ソロピッツァ ナポレターナ/名駅(名古屋)

「ハンバーガーショップ・ラーメン店・牛丼店のようにお気軽にご利用下さい!」がコンセプトのナポリピッツァ屋。これはすごく正しいですね。ナポリでピッツァと言えばファストフードであり、決して気取った料理ではスピードが命。東京の何千円もするピッツァ業界に名古屋の地から一石を投じます。
しかしながら当店は早くて安いだけでなく、しっかりと美味しい。そもそもピザ窯がきちんとした薪窯。ナポリの名工が作成し、ナポリより遠路はるばる船でやってきた本格派です。
ピッツァイオーロたちには独自の認定制度を採用しており、皆がナポリ市のナポリピッツァ職人協会が発行する認定職人の免許を持っています。

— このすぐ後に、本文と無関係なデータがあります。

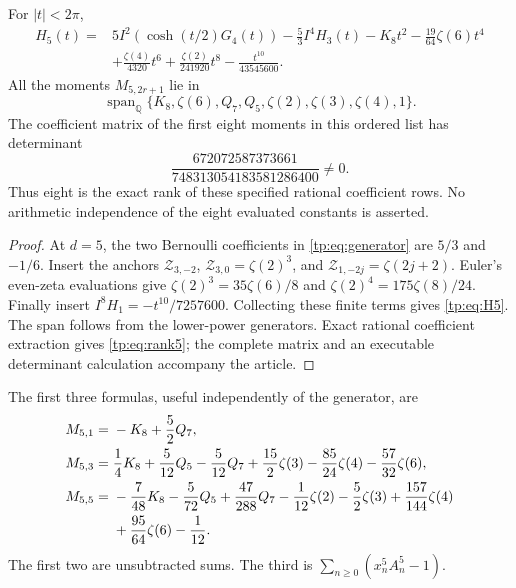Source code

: \begin{theorem}
\label{tp:thm:five}
For $|t|<2\pi$,
\begin{equation}\label{tp:eq:H5}
 \boxed{\begin{aligned}
 H_5(t)={}&5I^2(\cosh(t/2)G_4(t))
            -\frac53I^4H_3(t)-K_8t^2
            -\frac{19}{64}\zeta(6)t^4\\
          &+\frac{\zeta(4)}{4320}t^6
            +\frac{\zeta(2)}{241920}t^8
            -\frac{t^{10}}{43545600}.
 \end{aligned}}
\end{equation}
All the moments $M_{5,2r+1}$ lie in
\begin{equation}\label{tp:eq:space5}
 \operatorname{span}_{\mathbb Q}
 \{K_8,\zeta(6),Q_7,Q_5,\zeta(2),\zeta(3),\zeta(4),1\}.
\end{equation}
The coefficient matrix of the first eight moments in this ordered
list has determinant
\begin{equation}\label{tp:eq:rank5}
 \frac{672072587373661}{748313054183581286400}\ne0.
\end{equation}
Thus eight is the exact rank of these specified rational coefficient
rows.  No arithmetic independence of the eight evaluated constants
is asserted.
\end{theorem}

\begin{proof}
At $d=5$, the two Bernoulli coefficients in \eqref{tp:eq:generator}
are $5/3$ and $-1/6$.  Insert the anchors
$\mathcal Z_{3,-2}$, $\mathcal Z_{3,0}=\zeta(2)^3$, and
$\mathcal Z_{1,-2j}=\zeta(2j+2)$.  Euler's even-zeta evaluations
give $\zeta(2)^3=35\zeta(6)/8$ and
$\zeta(2)^4=175\zeta(8)/24$.  Finally insert
$I^8H_1=-t^{10}/7257600$.  Collecting these finite terms gives
\eqref{tp:eq:H5}.  The span follows from the lower-power generators.
Exact rational coefficient extraction gives \eqref{tp:eq:rank5};
the complete matrix and an executable determinant calculation accompany
the article.
\end{proof}

The first three formulas, useful independently of the generator, are
\begin{align}
 M_{5,1}={}&-K_8+\frac52Q_7,\label{tp:eq:M51}\\
 M_{5,3}={}&\frac14K_8+\frac5{12}Q_5-\frac5{12}Q_7
           +\frac{15}{2}\zeta(3)-\frac{85}{24}\zeta(4)
           -\frac{57}{32}\zeta(6),\label{tp:eq:M53}\\
 M_{5,5}={}&-\frac7{48}K_8-\frac5{72}Q_5+\frac{47}{288}Q_7
           -\frac1{12}\zeta(2)-\frac52\zeta(3)
           +\frac{157}{144}\zeta(4)\notag\\
          &+\frac{95}{64}\zeta(6)-\frac1{12}.
          \label{tp:eq:M55}
\end{align}
The first two are unsubtracted sums.  The third is
$\sum_{n\geq0}(x_n^5A_n^5-1)$.

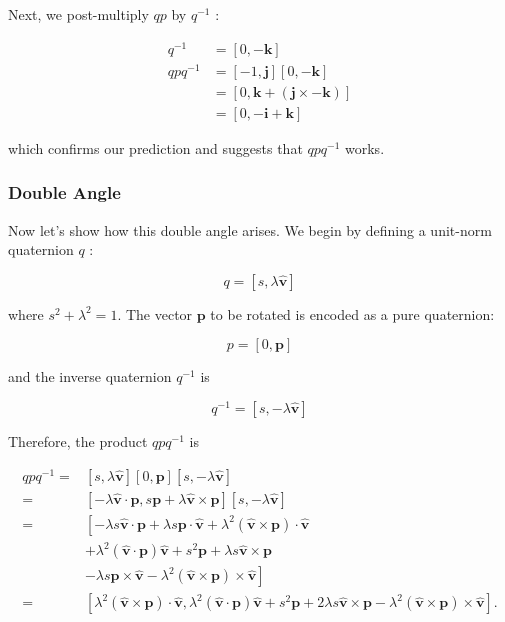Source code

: \documentclass[10pt]{article}
\begin{document}
Next, we post-multiply $q p$ by $q^{-1}$ :

$$
\begin{aligned}
q^{-1} & =[0,-\mathbf{k}] \\
q p q^{-1} & =[-1, \mathbf{j}][0,-\mathbf{k}] \\
& =[0, \mathbf{k}+(\mathbf{j} \times-\mathbf{k})] \\
& =[0,-\mathbf{i}+\mathbf{k}]
\end{aligned}
$$

which confirms our prediction and suggests that $q p q^{-1}$ works.

\subsubsection{Double Angle}
Now let's show how this double angle arises. We begin by defining a unit-norm quaternion $q$ :

$$
q=[s, \lambda \hat{\mathbf{v}}]
$$

where $s^{2}+\lambda^{2}=1$. The vector $\mathbf{p}$ to be rotated is encoded as a pure quaternion:

$$
p=[0, \mathbf{p}]
$$

and the inverse quaternion $q^{-1}$ is

$$
q^{-1}=[s,-\lambda \hat{\mathbf{v}}]
$$

Therefore, the product $q p q^{-1}$ is

$$
\begin{aligned}
q p q^{-1}= & {[s, \lambda \hat{\mathbf{v}}][0, \mathbf{p}][s,-\lambda \hat{\mathbf{v}}] } \\
= & {[-\lambda \hat{\mathbf{v}} \cdot \mathbf{p}, s \mathbf{p}+\lambda \hat{\mathbf{v}} \times \mathbf{p}][s,-\lambda \hat{\mathbf{v}}] } \\
= & {\left[-\lambda s \hat{\mathbf{v}} \cdot \mathbf{p}+\lambda s \mathbf{p} \cdot \hat{\mathbf{v}}+\lambda^{2}(\hat{\mathbf{v}} \times \mathbf{p}) \cdot \hat{\mathbf{v}}\right.} \\
& +\lambda^{2}(\hat{\mathbf{v}} \cdot \mathbf{p}) \hat{\mathbf{v}}+s^{2} \mathbf{p}+\lambda s \hat{\mathbf{v}} \times \mathbf{p} \\
& \left.-\lambda s \mathbf{p} \times \hat{\mathbf{v}}-\lambda^{2}(\hat{\mathbf{v}} \times \mathbf{p}) \times \hat{\mathbf{v}}\right] \\
= & {\left[\lambda^{2}(\hat{\mathbf{v}} \times \mathbf{p}) \cdot \hat{\mathbf{v}}, \lambda^{2}(\hat{\mathbf{v}} \cdot \mathbf{p}) \hat{\mathbf{v}}+s^{2} \mathbf{p}+2 \lambda s \hat{\mathbf{v}} \times \mathbf{p}-\lambda^{2}(\hat{\mathbf{v}} \times \mathbf{p}) \times \hat{\mathbf{v}}\right] . }
\end{aligned}
$$
\end{document}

また、小麦粉はナポリのほとんどの職人が好んで使うCAPUTO社の高級粉。チーズはナポリより週3回空輸直送する新鮮なモッツァレラ。さて、ここまで企業努力を重ねに重ね、気になるピッツァの価格は350円~。最高か。
マルゲリータは550円と、常軌を逸した価格設定です(チーズ少な目なら350円!!)。せっかくなので、私は最高級の水牛モッツァレッラを使用したマルゲリータを注文。それでも850円です。都内の気取ったピッツェリアであれば2,000円は超えることでしょう。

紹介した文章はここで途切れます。